Work task: All records below are to be duplicated exactly, with every picture excluded.

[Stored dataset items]
------------------------------------------------
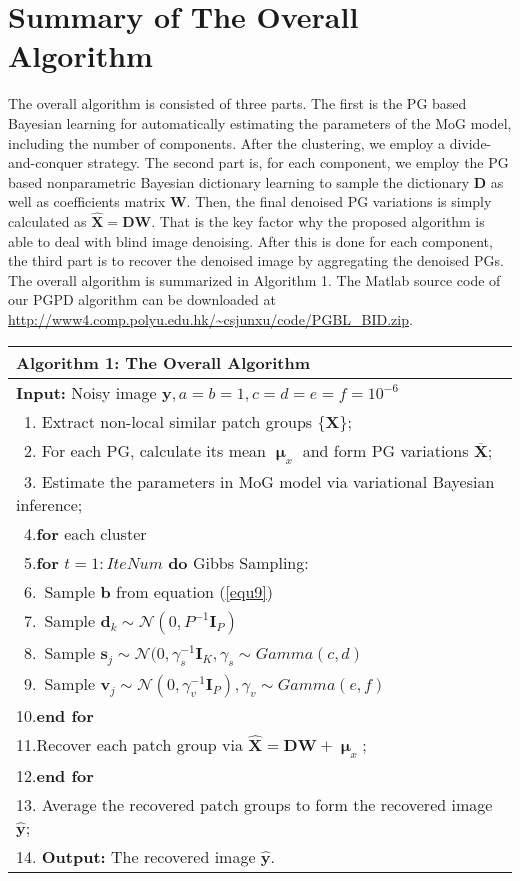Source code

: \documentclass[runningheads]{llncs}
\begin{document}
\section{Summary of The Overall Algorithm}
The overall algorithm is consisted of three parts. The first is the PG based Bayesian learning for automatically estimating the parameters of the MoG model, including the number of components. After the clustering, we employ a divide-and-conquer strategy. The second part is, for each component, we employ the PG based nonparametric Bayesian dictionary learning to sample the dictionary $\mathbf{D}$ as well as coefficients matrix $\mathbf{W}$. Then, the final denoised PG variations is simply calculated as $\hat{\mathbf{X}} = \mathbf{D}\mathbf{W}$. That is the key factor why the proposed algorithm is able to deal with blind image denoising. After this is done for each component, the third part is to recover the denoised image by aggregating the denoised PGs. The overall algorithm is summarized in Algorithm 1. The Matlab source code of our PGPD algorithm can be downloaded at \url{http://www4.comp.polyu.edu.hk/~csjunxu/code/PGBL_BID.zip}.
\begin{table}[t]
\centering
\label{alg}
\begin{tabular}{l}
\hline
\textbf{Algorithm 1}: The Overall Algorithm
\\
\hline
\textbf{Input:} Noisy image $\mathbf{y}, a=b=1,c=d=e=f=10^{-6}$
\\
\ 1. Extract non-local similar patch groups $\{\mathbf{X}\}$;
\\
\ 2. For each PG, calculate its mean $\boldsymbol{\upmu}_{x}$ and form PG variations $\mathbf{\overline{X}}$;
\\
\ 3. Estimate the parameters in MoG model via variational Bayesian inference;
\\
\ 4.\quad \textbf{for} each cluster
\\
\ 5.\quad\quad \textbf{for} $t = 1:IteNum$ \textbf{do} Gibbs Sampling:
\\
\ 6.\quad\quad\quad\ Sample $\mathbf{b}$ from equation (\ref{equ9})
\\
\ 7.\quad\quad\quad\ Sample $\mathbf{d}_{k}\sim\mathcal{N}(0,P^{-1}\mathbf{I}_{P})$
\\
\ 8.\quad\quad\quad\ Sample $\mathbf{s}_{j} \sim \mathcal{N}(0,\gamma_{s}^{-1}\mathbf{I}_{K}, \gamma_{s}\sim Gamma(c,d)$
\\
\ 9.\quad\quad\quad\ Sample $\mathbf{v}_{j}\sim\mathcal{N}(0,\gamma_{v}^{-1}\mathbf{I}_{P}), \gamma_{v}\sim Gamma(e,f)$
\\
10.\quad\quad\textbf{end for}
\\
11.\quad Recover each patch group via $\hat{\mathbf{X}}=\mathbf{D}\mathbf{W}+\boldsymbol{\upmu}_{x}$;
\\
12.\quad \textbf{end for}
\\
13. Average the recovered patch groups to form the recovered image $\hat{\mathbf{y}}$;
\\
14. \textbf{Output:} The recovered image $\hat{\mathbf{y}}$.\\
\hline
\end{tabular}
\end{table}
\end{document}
------------------------------------------------
Problem solution:
Source code

: \documentclass[runningheads]{llncs}
\begin{document}
\section{Summary of The Overall Algorithm}
The overall algorithm is consisted of three parts. The first is the PG based Bayesian learning for automatically estimating the parameters of the MoG model, including the number of components. After the clustering, we employ a divide-and-conquer strategy. The second part is, for each component, we employ the PG based nonparametric Bayesian dictionary learning to sample the dictionary $\mathbf{D}$ as well as coefficients matrix $\mathbf{W}$. Then, the final denoised PG variations is simply calculated as $\hat{\mathbf{X}} = \mathbf{D}\mathbf{W}$. That is the key factor why the proposed algorithm is able to deal with blind image denoising. After this is done for each component, the third part is to recover the denoised image by aggregating the denoised PGs. The overall algorithm is summarized in Algorithm 1. The Matlab source code of our PGPD algorithm can be downloaded at \url{http://www4.comp.polyu.edu.hk/~csjunxu/code/PGBL_BID.zip}.
\begin{table}[t]
\centering
\label{alg}
\begin{tabular}{l}
\hline
\textbf{Algorithm 1}: The Overall Algorithm
\\
\hline
\textbf{Input:} Noisy image $\mathbf{y}, a=b=1,c=d=e=f=10^{-6}$
\\
\ 1. Extract non-local similar patch groups $\{\mathbf{X}\}$;
\\
\ 2. For each PG, calculate its mean $\boldsymbol{\upmu}_{x}$ and form PG variations $\mathbf{\overline{X}}$;
\\
\ 3. Estimate the parameters in MoG model via variational Bayesian inference;
\\
\ 4.\quad \textbf{for} each cluster
\\
\ 5.\quad\quad \textbf{for} $t = 1:IteNum$ \textbf{do} Gibbs Sampling:
\\
\ 6.\quad\quad\quad\ Sample $\mathbf{b}$ from equation (\ref{equ9})
\\
\ 7.\quad\quad\quad\ Sample $\mathbf{d}_{k}\sim\mathcal{N}(0,P^{-1}\mathbf{I}_{P})$
\\
\ 8.\quad\quad\quad\ Sample $\mathbf{s}_{j} \sim \mathcal{N}(0,\gamma_{s}^{-1}\mathbf{I}_{K}, \gamma_{s}\sim Gamma(c,d)$
\\
\ 9.\quad\quad\quad\ Sample $\mathbf{v}_{j}\sim\mathcal{N}(0,\gamma_{v}^{-1}\mathbf{I}_{P}), \gamma_{v}\sim Gamma(e,f)$
\\
10.\quad\quad\textbf{end for}
\\
11.\quad Recover each patch group via $\hat{\mathbf{X}}=\mathbf{D}\mathbf{W}+\boldsymbol{\upmu}_{x}$;
\\
12.\quad \textbf{end for}
\\
13. Average the recovered patch groups to form the recovered image $\hat{\mathbf{y}}$;
\\
14. \textbf{Output:} The recovered image $\hat{\mathbf{y}}$.\\
\hline
\end{tabular}
\end{table}
\end{document}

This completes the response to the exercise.